··· Records for the exercise
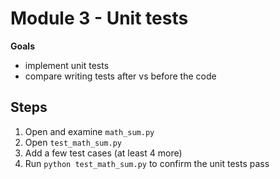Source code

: # Module 3 - Unit tests

**Goals**
- implement unit tests
- compare writing tests after vs before the code

## Steps

1. Open and examine `math_sum.py`
2. Open `test_math_sum.py`
3. Add a few test cases (at least 4 more)
4. Run `python test_math_sum.py` to confirm the unit tests pass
······
#### Task details
Retype the data above in full, exactly as it stands, and skip any image.

#### Solution below
Source code

: # Module 3 - Unit tests

**Goals**
- implement unit tests
- compare writing tests after vs before the code

## Steps

1. Open and examine `math_sum.py`
2. Open `test_math_sum.py`
3. Add a few test cases (at least 4 more)
4. Run `python test_math_sum.py` to confirm the unit tests pass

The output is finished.